2. IL SEGRETARIO DEMOCRATICO AL BIVIO CON L' INCUBO DELLO STIGMA DI PERDENTE
Fabio Martini per ''la Stampa''
All' età di 43 anni, dopo essere stato il più giovane capo del governo nella storia italiana, Matteo Renzi si gioca tutto. Un bivio prematuro, perché i leader di solito lo affrontano in età più avanzata. Per il segretario del Pd, salvo tracolli, a breve non è in discussione il controllo sul suo partito: quello è garantito dalla filosofia ispiratrice della legge elettorale, pensata per consentire a tutti i leader di ammortizzare le perdite. Per Renzi, in caso di sconfitta anche limitata, il vero rischio è un altro: restare in campo, ma con lo stigma del perdente di successo.
Pronto a replicare nuove sfide, ma nel ricordo collettivo delle ferite precedenti.
Certo, il destino politico del leader di Rignano dipenderà molto dal livello sul quale si fermerà l' asticella elettorale. Se il Pd si confermerà il primo gruppo parlamentare, Matteo Renzi sarà tra i leader che detteranno le regole del gioco e sarà lui, alle prossime elezioni, a giocarsi di nuovo la sua chance. Se invece, come indicavano i sondaggi prima del divieto di pubblicazione, la sua coalizione risulterà non la prima e neppure la seconda, ma la terza, con un distacco di una decina di punti dal centrodestra, tutto è destinato a complicarsi.
Cinque anni fa l' allora leader del Pd Pierluigi Bersani scoprì che avevano votato per il suo partito 8 milioni e 646 mila elettori (pari al 25,4 per cento), ben tre milioni e mezzo in meno rispetto a cinque anni prima, quando il segretario era Walter Veltroni. Ma soprattutto si trattava del peggiore risultato nella storia del Pd e delle liste unitarie dell' Ulivo. Per Renzi stabilire un nuovo record al ribasso aprirebbe uno scenario ad alto rischio per sé e per il suo partito.
Per questo il voto conta ma conta anche la gestione del dopo-voto. Renzi ha già anticipato tre indicazioni che sono state sottovalutate. La prima: la colpa dell' eventuale flessione elettorale del Pd è tutta di D' Alema e Bersani. Ma affrontare il dopo-elezioni con una lettura riduttiva non aiuterebbe il rilancio del leader. La seconda promessa: se perdo, non mi dimetto. La terza: il Pd potrebbe andare all' opposizione.

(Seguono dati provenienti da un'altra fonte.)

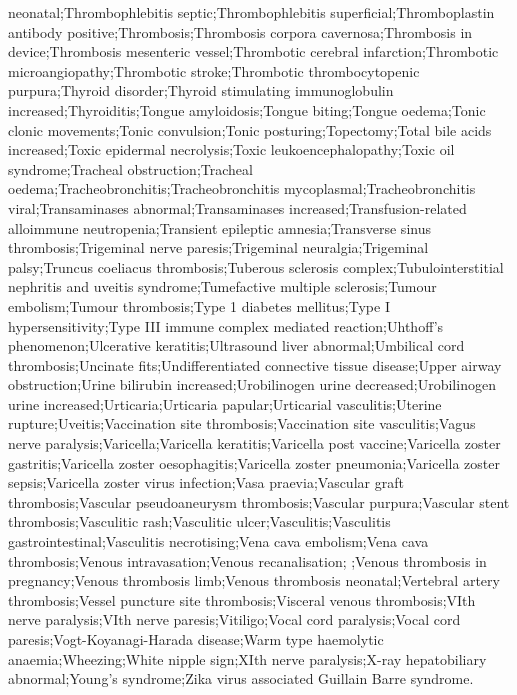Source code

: \begin{refsection}
\begin{tcolorbox}[quote]
neonatal;Thrombophlebitis septic;Thrombophlebitis superficial;Thromboplastin antibody positive;Thrombosis;Thrombosis corpora cavernosa;Thrombosis in device;Thrombosis mesenteric vessel;Thrombotic cerebral infarction;Thrombotic microangiopathy;Thrombotic stroke;Thrombotic thrombocytopenic purpura;Thyroid disorder;Thyroid stimulating immunoglobulin increased;Thyroiditis;Tongue amyloidosis;Tongue biting;Tongue oedema;Tonic clonic movements;Tonic convulsion;Tonic posturing;Topectomy;Total bile acids increased;Toxic epidermal necrolysis;Toxic leukoencephalopathy;Toxic oil syndrome;Tracheal obstruction;Tracheal oedema;Tracheobronchitis;Tracheobronchitis mycoplasmal;Tracheobronchitis viral;Transaminases abnormal;Transaminases increased;Transfusion-related alloimmune neutropenia;Transient epileptic amnesia;Transverse sinus thrombosis;Trigeminal nerve paresis;Trigeminal neuralgia;Trigeminal palsy;Truncus coeliacus thrombosis;Tuberous sclerosis complex;Tubulointerstitial nephritis and uveitis syndrome;Tumefactive multiple sclerosis;Tumour embolism;Tumour thrombosis;Type 1 diabetes mellitus;Type I hypersensitivity;Type III immune complex mediated reaction;Uhthoff's phenomenon;Ulcerative keratitis;Ultrasound liver abnormal;Umbilical cord thrombosis;Uncinate fits;Undifferentiated connective tissue disease;Upper airway obstruction;Urine bilirubin increased;Urobilinogen urine decreased;Urobilinogen urine increased;Urticaria;Urticaria papular;Urticarial vasculitis;Uterine rupture;Uveitis;Vaccination site thrombosis;Vaccination site vasculitis;Vagus nerve paralysis;Varicella;Varicella keratitis;Varicella post vaccine;Varicella zoster gastritis;Varicella zoster oesophagitis;Varicella zoster pneumonia;Varicella zoster sepsis;Varicella zoster virus infection;Vasa praevia;Vascular graft thrombosis;Vascular pseudoaneurysm thrombosis;Vascular purpura;Vascular stent thrombosis;Vasculitic rash;Vasculitic ulcer;Vasculitis;Vasculitis gastrointestinal;Vasculitis necrotising;Vena cava embolism;Vena cava thrombosis;Venous intravasation;Venous recanalisation; ;Venous thrombosis in pregnancy;Venous thrombosis limb;Venous thrombosis neonatal;Vertebral artery thrombosis;Vessel puncture site thrombosis;Visceral venous thrombosis;VIth nerve paralysis;VIth nerve paresis;Vitiligo;Vocal cord paralysis;Vocal cord paresis;Vogt-Koyanagi-Harada disease;Warm type haemolytic anaemia;Wheezing;White nipple sign;XIth nerve paralysis;X-ray hepatobiliary abnormal;Young's syndrome;Zika virus associated Guillain Barre syndrome.\textsuperscript{\cite{url129837g3}}

\end{tcolorbox}

\printbibliography[heading=subbibliography]

\end{refsection}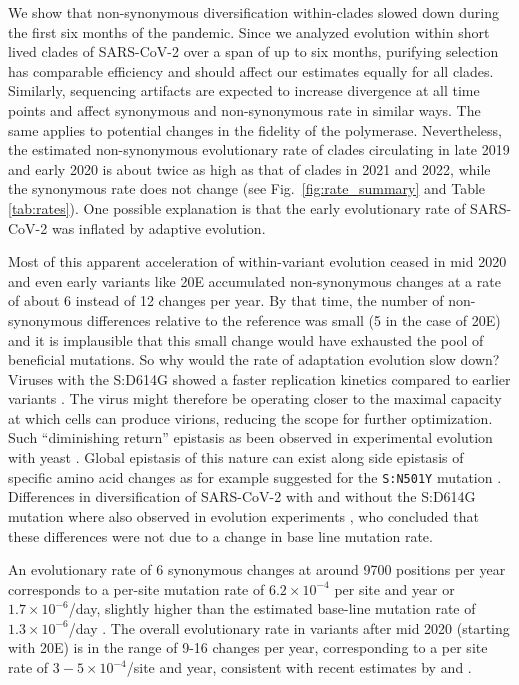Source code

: \documentclass[aps,rmp, twocolumn]{revtex4}
\begin{document}
We show that non-synonymous diversification within-clades slowed down during the first six months of the pandemic.
Since we analyzed evolution within short lived clades of SARS-CoV-2 over a span of up to six months, purifying selection has comparable efficiency and should affect our estimates equally for all clades.
Similarly, sequencing artifacts are expected to increase divergence at all time points and affect synonymous and non-synonymous rate in similar ways.
The same applies to potential changes in the fidelity of the polymerase.
Nevertheless, the estimated non-synonymous evolutionary rate of clades circulating in late 2019 and early 2020 is about twice as high as that of clades in 2021 and 2022, while the synonymous rate does not change (see Fig.~\ref{fig:rate_summary} and Table \ref{tab:rates}).
One possible explanation is that the early evolutionary rate of SARS-CoV-2 was inflated by adaptive evolution.

Most of this apparent acceleration of within-variant evolution ceased in mid 2020 and even early variants like 20E accumulated non-synonymous changes at a rate of about 6 instead of 12 changes per year.
By that time, the number of non-synonymous differences relative to the reference was small (5 in the case of 20E) and it is implausible that this small change would have exhausted the pool of beneficial mutations.
So why would the rate of adaptation evolution slow down?
Viruses with the S:D614G showed a faster replication kinetics compared to earlier variants \citep{korber_tracking_2020}.
The virus might therefore be operating closer to the maximal capacity at which cells can produce virions, reducing the scope for further optimization.
Such ``diminishing return'' epistasis as been observed in experimental evolution with yeast \citep{kryazhimskiy_global_2014}.
Global epistasis of this nature can exist along side epistasis of specific amino acid changes as for example suggested for the \texttt{S:N501Y} mutation \citep{martin_emergence_2021}.
Differences in diversification of SARS-CoV-2 with and without the S:D614G mutation where also observed in evolution experiments \citep{amicone_mutation_2022}, who concluded that these differences were not due to a change in base line mutation rate.

An evolutionary rate of 6 synonymous changes at around 9700 positions per year corresponds to a per-site mutation rate of $6.2\times 10^{-4}$ per site and year or $1.7\times 10^{-6}$/day, slightly higher than the estimated base-line mutation rate of $1.3\times 10^{-6}$/day \citep{amicone_mutation_2022}.
The overall evolutionary rate in variants after mid 2020 (starting with 20E) is in the range of 9-16 changes per year, corresponding to a per site rate of $3 - 5\times 10^{-4}$/site and year, consistent with recent estimates by \citet{hill_origins_2022} and \citet{tay_emergence_2022}.
\end{document}
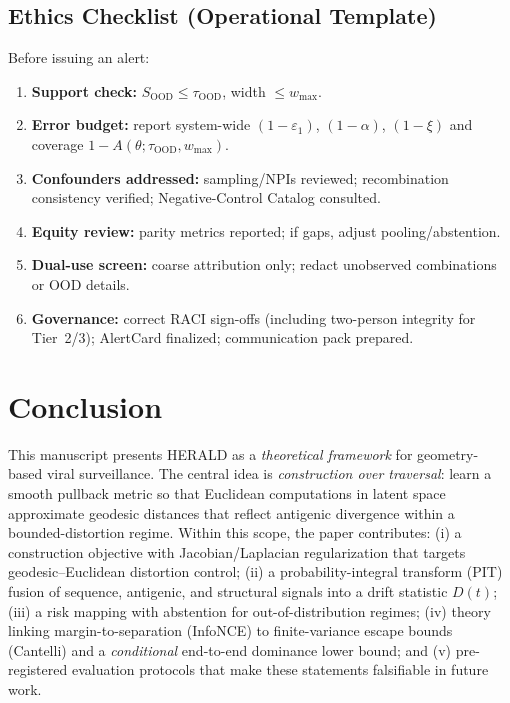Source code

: \documentclass[11pt]{article}
\begin{document}
\subsection{Ethics Checklist (Operational Template)}
Before issuing an alert:
\begin{enumerate}[leftmargin=*, itemsep=2pt, topsep=2pt]
\item \textbf{Support check:} $S_{\text{OOD}}\le\tau_{\text{OOD}}$, width $\le w_{\max}$.
\item \textbf{Error budget:} report system-wide $(1-\varepsilon_1)$, $(1-\alpha)$, $(1-\xi)$ and coverage $1-A(\theta;\tau_{\text{OOD}},w_{\max})$.
\item \textbf{Confounders addressed:} sampling/NPIs reviewed; recombination consistency verified; Negative-Control Catalog consulted.
\item \textbf{Equity review:} parity metrics reported; if gaps, adjust pooling/abstention.
\item \textbf{Dual-use screen:} coarse attribution only; redact unobserved combinations or OOD details.
\item \textbf{Governance:} correct RACI sign-offs (including two-person integrity for Tier 2/3); AlertCard finalized; communication pack prepared.
\end{enumerate}

\section{Conclusion}
This manuscript presents \textsc{HERALD} as a \emph{theoretical framework} for geometry-based viral surveillance. The central idea is \emph{construction over traversal}: learn a smooth pullback metric so that Euclidean computations in latent space approximate geodesic distances that reflect antigenic divergence within a bounded-distortion regime. Within this scope, the paper contributes: (i) a construction objective with Jacobian/Laplacian regularization that targets geodesic--Euclidean distortion control; (ii) a probability-integral transform (PIT) fusion of sequence, antigenic, and structural signals into a drift statistic $D(t)$; (iii) a risk mapping with abstention for out-of-distribution regimes; (iv) theory linking margin-to-separation (InfoNCE) to finite-variance escape bounds (Cantelli) and a \emph{conditional} end-to-end dominance lower bound; and (v) pre-registered evaluation protocols that make these statements falsifiable in future work.
\end{document}
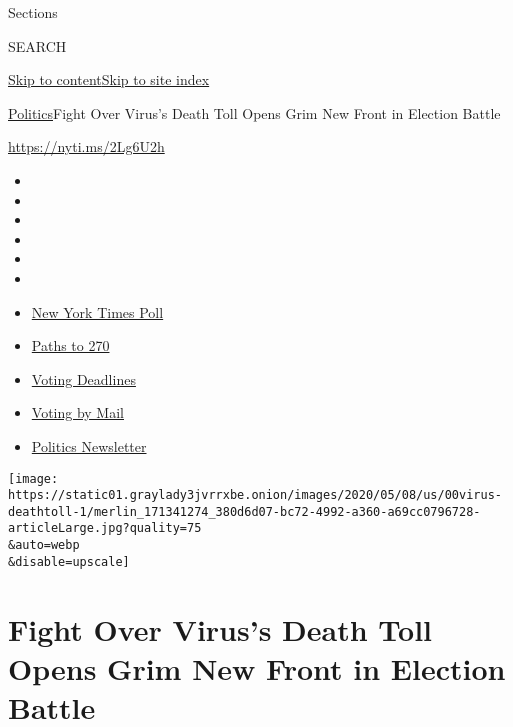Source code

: Sections

SEARCH

\protect\hyperlink{site-content}{Skip to
content}\protect\hyperlink{site-index}{Skip to site index}

\href{/section/politics}{Politics}\textbar{}Fight Over Virus's Death
Toll Opens Grim New Front in Election Battle

\url{https://nyti.ms/2Lg6U2h}

\begin{itemize}
\item
\item
\item
\item
\item
\item
\end{itemize}

\begin{itemize}
\item
  \href{https://www.nytimes3xbfgragh.onion/2020/09/12/us/politics/biden-trump-poll-wisconsin-minnesota.html?action=click\&pgtype=Article\&state=default\&region=TOP_BANNER\&context=storylines_menu}{New
  York Times Poll}
\item
  \href{https://www.nytimes3xbfgragh.onion/interactive/2020/us/elections/election-states-biden-trump.html?action=click\&pgtype=Article\&state=default\&region=TOP_BANNER\&context=storylines_menu}{Paths
  to 270}
\item
  \href{https://www.nytimes3xbfgragh.onion/interactive/2019/us/elections/2020-presidential-election-calendar.html?action=click\&pgtype=Article\&state=default\&region=TOP_BANNER\&context=storylines_menu}{Voting
  Deadlines}
\item
  \href{https://www.nytimes3xbfgragh.onion/interactive/2020/08/31/us/politics/vote-by-mail-deadlines.html?action=click\&pgtype=Article\&state=default\&region=TOP_BANNER\&context=storylines_menu}{Voting
  by Mail}
\item
  \href{https://www.nytimes3xbfgragh.onion/newsletters/politics?action=click\&pgtype=Article\&state=default\&region=TOP_BANNER\&context=storylines_menu}{Politics
  Newsletter}
\end{itemize}

\texttt{[image: https://static01.graylady3jvrrxbe.onion/images/2020/05/08/us/00virus-deathtoll-1/merlin\_171341274\_380d6d07-bc72-4992-a360-a69cc0796728-articleLarge.jpg?quality=75\\\&auto=webp\\\&disable=upscale]}

\hypertarget{fight-over-viruss-death-toll-opens-grim-new-front-in-election-battle}{%
\section{Fight Over Virus's Death Toll Opens Grim New Front in Election
Battle}\label{fight-over-viruss-death-toll-opens-grim-new-front-in-election-battle}}

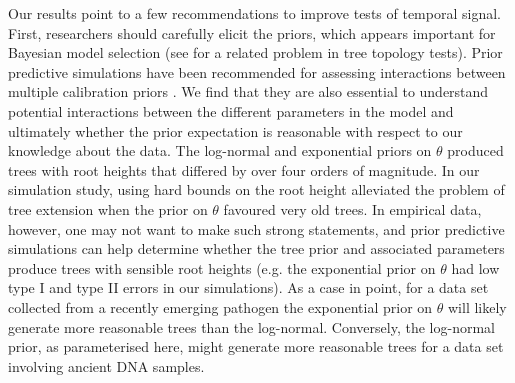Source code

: \documentclass[10pt,letterpaper]{article}
\begin{document}
Our results point to a few recommendations to improve tests of temporal signal. First, researchers should carefully elicit the priors, which appears important for Bayesian model selection (see \cite{bergsten2013bayesian} for a related problem in tree topology tests). Prior predictive simulations have been recommended for assessing interactions between multiple calibration priors \cite{warnock2015calibration}. We find that they are also essential to understand potential interactions between the different parameters in the model and ultimately whether the prior expectation is reasonable with respect to our knowledge about the data. The log-normal and exponential priors on $\theta$ produced trees with root heights that differed by over four orders of magnitude. {In our simulation study, using hard bounds on the root height alleviated the problem of tree extension when the prior on $\theta$ favoured very old trees. In empirical data, however, one may not want to make such strong statements, and prior predictive simulations can help determine whether the tree prior and associated parameters produce trees with sensible root heights (e.g. the exponential prior on $\theta$ had low type I and type II errors in our simulations). As a case in point, for a data set collected from a recently emerging pathogen the exponential prior on $\theta$ will likely generate more reasonable trees than the log-normal. Conversely, the log-normal prior, as parameterised here, might generate more reasonable trees for a data set involving ancient DNA samples.}
\end{document}

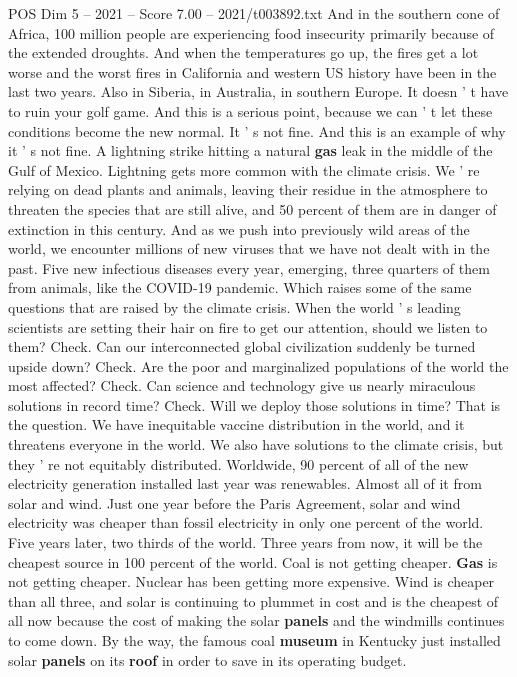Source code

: \begin{textsample}{POS Dim 5 – 2021 – Score 7.00 – 2021/t003892.txt}
And in the southern cone of Africa, 100 million people are experiencing food insecurity primarily because of the extended droughts.
And when the temperatures go up, the fires get a lot worse and the worst fires in California and western US history have been in the last two years.
Also in Siberia, in Australia, in southern Europe.
It doesn ' t have to ruin your golf game.
And this is a serious point, because we can ' t let these conditions become the new normal.
It ' s not fine.
And this is an example of why it ' s not fine.
A lightning strike hitting a natural \textbf{gas} leak in the middle of the Gulf of Mexico.
Lightning gets more common with the climate crisis.
We ' re relying on dead plants and animals, leaving their residue in the atmosphere to threaten the species that are still alive, and 50 percent of them are in danger of extinction in this century.
And as we push into previously wild areas of the world, we encounter millions of new viruses that we have not dealt with in the past.
Five new infectious diseases every year, emerging, three quarters of them from animals, like the COVID-19 pandemic.
Which raises some of the same questions that are raised by the climate crisis.
When the world ' s leading scientists are setting their hair on fire to get our attention, should we listen to them?
Check.
Can our interconnected global civilization suddenly be turned upside down?
Check.
Are the poor and marginalized populations of the world the most affected?
Check.
Can science and technology give us nearly miraculous solutions in record time?
Check.
Will we deploy those solutions in time?
That is the question.
We have inequitable vaccine distribution in the world, and it threatens everyone in the world.
We also have solutions to the climate crisis, but they ' re not equitably distributed.
Worldwide, 90 percent of all of the new electricity generation installed last year was renewables.
Almost all of it from solar and wind.
Just one year before the Paris Agreement, solar and wind electricity was cheaper than fossil electricity in only one percent of the world.
Five years later, two thirds of the world.
Three years from now, it will be the cheapest source in 100 percent of the world.
Coal is not getting cheaper. \textbf{Gas} is not getting cheaper.
Nuclear has been getting more expensive.
Wind is cheaper than all three, and solar is continuing to plummet in cost and is the cheapest of all now because the cost of making the solar \textbf{panels} and the windmills continues to come down.
By the way, the famous coal \textbf{museum} in Kentucky just installed solar \textbf{panels} on its \textbf{roof} in order to save in its operating budget.

\end{textsample}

Si tratta di due affermazioni da non sottovalutare. Matteo Renzi, avendo intuito l' inconfessabile veto «ad personam» da parte di tutti gli altri leader per future maggioranze da contrarre con lui, potrebbe essere tentato dalla suggestione di rifarsi una verginità politica da leader dell' opposizione di un governo Tajani di centro-destra allargato ai «responsabili» di turno. Magari passando da un duello per la presidenza del Senato con Massimo D' Alema, che ha sussurrato questo scenario ad alcuni imprenditori toscani.